§ What to produce:
Please return every line of the records that contains the word "Ruslan".

§ Entries shown:
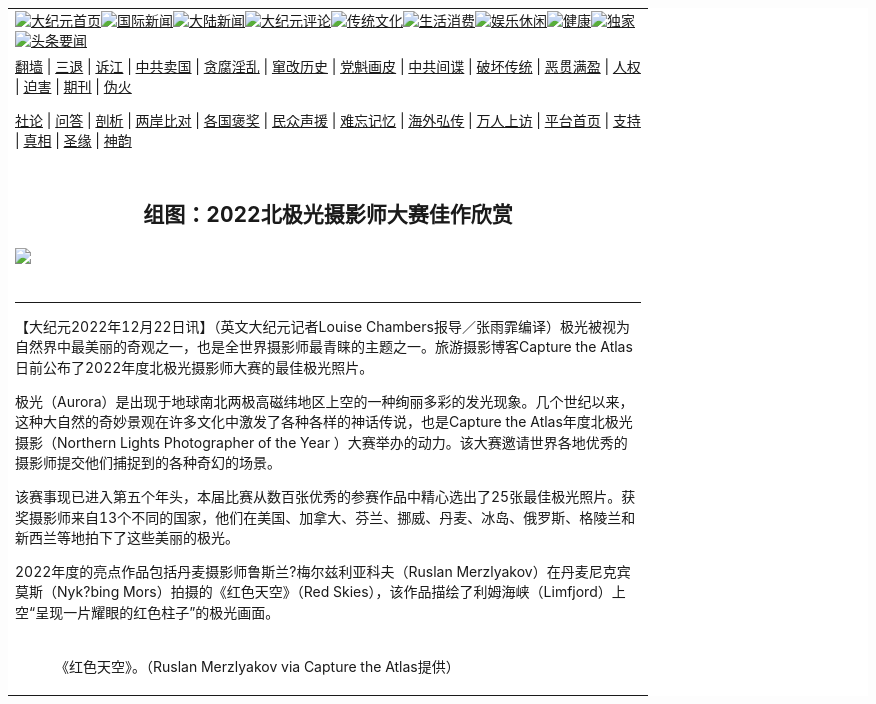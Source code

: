 <a name="1" id="1" target="_blank"></a><span id="1"></span>
<table align=center border="0"><tr><td colspan="2" VALIGN=TOP><a href="https://github.com/1992513/djy/blob/master/gb/nf1351518.md#1"><img src="https://raw.githubusercontent.com/1992513/www/master/t/djy/1.jpg" title="大纪元首页" alt="大纪元首页"></a><a href="https://github.com/1992513/djy/blob/master/gb/n24hr.md#1"><img src="https://raw.githubusercontent.com/1992513/www/master/t/djy/3.jpg" title="国际新闻" alt="国际新闻"></a><a href="https://github.com/1992513/djy/blob/master/gb/nsc413.md#1"><img src="https://raw.githubusercontent.com/1992513/www/master/t/djy/4.jpg" title="大陆新闻" alt="大陆新闻"></a><a href="https://github.com/1992513/djy/blob/master/gb/news392.md#1"><img src="https://raw.githubusercontent.com/1992513/www/master/t/djy/5.jpg" title="大纪元评论" alt="大纪元评论"></a><a href="https://github.com/1992513/djy/blob/master/gb/news2007.md#1"><img src="https://raw.githubusercontent.com/1992513/www/master/t/djy/6.jpg" title="传统文化" alt="传统文化"></a><a href="https://github.com/1992513/djy/blob/master/gb/news2008.md#1"><img src="https://raw.githubusercontent.com/1992513/www/master/t/djy/7.jpg" title="生活消费" alt="生活消费"></a><a href="https://github.com/1992513/djy/blob/master/gb/ncyule.md#1"><img src="https://raw.githubusercontent.com/1992513/www/master/t/djy/8.jpg" title="娱乐休闲" alt="娱乐休闲"></a><a href="https://github.com/1992513/djy/blob/master/gb/nsc1002.md#1"><img src="https://raw.githubusercontent.com/1992513/www/master/t/djy/9.jpg" title="健康" alt="健康"></a><a href="https://github.com/1992513/djy/blob/master/gb/nf6092.md#1"><img src="https://raw.githubusercontent.com/1992513/www/master/t/djy/10a.jpg" title="独家" alt="独家"></a><a href="https://github.com/1992513/djy/blob/master/gb/nf4514.md#1"><img src="https://raw.githubusercontent.com/1992513/www/master/t/djy/12a.jpg" title="头条要闻" alt="头条要闻"></a></td></tr>
<tr><td colspan="2" VALIGN=TOP><a target="_blank" href="https://github.com/1992513/www/blob/master/README.md?zsrh#1">翻墙</a> | <a target="_blank" href="https://github.com/1992513/djy/blob/master/gb/nf5657.md#1">三退</a> | <a target="_blank" href="https://github.com/1992513/djy/blob/master/gb/nf6124.md#1">诉江</a> | <a target="_blank" href="https://github.com/1992513/djy/blob/master/gb/nf1176117.md#1">中共卖国</a> | <a target="_blank" href="https://github.com/1992513/djy/blob/master/gb/nf5773.md#1">贪腐淫乱</a> | <a target="_blank" href="https://github.com/1992513/djy/blob/master/gb/nf1176115.md#1">窜改历史</a> | <a target="_blank" href="https://github.com/1992513/djy/blob/master/gb/nf1176107.md#1">党魁画皮</a> | <a target="_blank" href="https://github.com/1992513/djy/blob/master/gb/nf1320400.md#1">中共间谍</a> | <a target="_blank" href="https://github.com/1992513/djy/blob/master/gb/nf1176114.md#1">破坏传统</a> | <a target="_blank" href="https://github.com/1992513/ntdtv/blob/master/gb/prog447_1.md#1">恶贯满盈</a> | <a target="_blank" href="https://github.com/1992513/djy/blob/master/gb/ncid278.md#1">人权</a> | <a target="_blank" href="https://github.com/1992513/djy/blob/master/gb/nf1176111.md#1">迫害</a> | <a target="_blank" href="https://gitlab.com/szzdlab/mh-qikan/blob/master/README.md#1">期刊</a> | <a target="_blank" href="https://github.com/1992513/djy/blob/master/gb/nf5562.md#1">伪火</a></p><p><a target="_blank" href="https://github.com/1992513/djy/blob/master/gb/9p.md#1">社论</a> | <a target="_blank" href="https://github.com/1992513/djy/blob/master/gb/nf4378.md#1">问答</a> | <a target="_blank" href="https://github.com/1992513/djy/blob/master/gb/nf5792.md#1">剖析</a> | <a target="_blank" href="https://github.com/1992513/djy/blob/master/gb/nf5735.md#1">两岸比对</a> | <a target="_blank" href="https://github.com/1992513/djy/blob/master/gb/nf6119.md#1">各国褒奖</a> | <a target="_blank" href="https://github.com/1992513/djy/blob/master/gb/nf6120.md#1">民众声援</a> | <a target="_blank" href="https://github.com/1992513/djy/blob/master/gb/nf1188594.md#1">难忘记忆</a> | <a target="_blank" href="https://github.com/1992513/djy/blob/master/gb/nf3180.md#1">海外弘传</a> | <a target="_blank" href="https://github.com/1992513/djy/blob/master/gb/nf5410.md#1">万人上访</a> | <a target="_blank" href="https://github.com/1992513/www/blob/master/README.md?zsrh#1">平台首页</a> | <a target="_blank" href="https://github.com/1992513/djy/blob/master/gb/nf4386.md#1">支持</a> | <a target="_blank" href="https://github.com/1992513/djy/blob/master/gb/nf4389.md#1">真相</a> | <a target="_blank" href="https://github.com/1992513/djy/blob/master/gb/nf5790.md#1">圣缘</a> | <a target="_blank" href="https://github.com/1992513/djy/blob/master/gb/nf4786.md#1">神韵</a></td></tr>
<tr><td VALIGN=TOP width="626"><h2 align=center>组图：2022北极光摄影师大赛佳作欣赏</h2>
<img width="600" src="https://i.epochtimes.com/assets/uploads/2022/12/id13889618-Giulio-Cobianchi-600x400.jpg" />
<h6></h6>
<hr>
	<p>【大纪元2022年12月22日讯】（英文大纪元记者Louise Chambers报导／张雨霏编译）极光被视为自然界中最美丽的奇观之一，也是全世界摄影师最青睐的主题之一。旅游摄影博客Capture the Atlas日前公布了2022年度北极光摄影师大赛的最佳极光照片。</p>
<p>极光（Aurora）是出现于地球南北两极高磁纬地区上空的一种绚丽多彩的发光现象。几个世纪以来，这种大自然的奇妙景观在许多文化中激发了各种各样的神话传说，也是Capture the Atlas年度北极光摄影（Northern Lights Photographer of the Year ）大赛举办的动力。该大赛邀请世界各地优秀的摄影师提交他们捕捉到的各种奇幻的场景。</p>
<p>该赛事现已进入第五个年头，本届比赛从数百张优秀的参赛作品中精心选出了25张最佳极光照片。获奖摄影师来自13个不同的国家，他们在美国、加拿大、芬兰、挪威、丹麦、冰岛、俄罗斯、格陵兰和新西兰等地拍下了这些美丽的极光。</p>
<p>2022年度的亮点作品包括丹麦摄影师鲁斯兰?梅尔兹利亚科夫（Ruslan Merzlyakov）在丹麦尼克宾莫斯（Nyk?bing Mors）拍摄的《红色天空》（Red Skies），该作品描绘了利姆海峡（Limfjord）上空“呈现一片耀眼的红色柱子”的极光画面。</p>
<figure id="attachment_13889623" aria-describedby="caption-attachment-13889623" style="width: 450px" class="wp-caption aligncenter"><a target="_blank" href="https://i.epochtimes.com/assets/uploads/2022/12/id13889623-Ruslan-Merzlyakov.jpg"><img decoding="async" class=" wp-image-13889623" src="https://i.epochtimes.com/assets/uploads/2022/12/id13889623-Ruslan-Merzlyakov.jpg" alt="" width="450" b="584" /></a><figcaption id="caption-attachment-13889623" class="wp-caption-text">《红色天空》。（Ruslan Merzlyakov via Capture the Atlas提供）</figcaption></figure>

§ Solution to this problem:
<p>2022年度的亮点作品包括丹麦摄影师鲁斯兰?梅尔兹利亚科夫（Ruslan Merzlyakov）在丹麦尼克宾莫斯（Nyk?bing Mors）拍摄的《红色天空》（Red Skies），该作品描绘了利姆海峡（Limfjord）上空“呈现一片耀眼的红色柱子”的极光画面。</p>
<figure id="attachment_13889623" aria-describedby="caption-attachment-13889623" style="width: 450px" class="wp-caption aligncenter"><a target="_blank" href="https://i.epochtimes.com/assets/uploads/2022/12/id13889623-Ruslan-Merzlyakov.jpg"><img decoding="async" class=" wp-image-13889623" src="https://i.epochtimes.com/assets/uploads/2022/12/id13889623-Ruslan-Merzlyakov.jpg" alt="" width="450" b="584" /></a><figcaption id="caption-attachment-13889623" class="wp-caption-text">《红色天空》。（Ruslan Merzlyakov via Capture the Atlas提供）</figcaption></figure>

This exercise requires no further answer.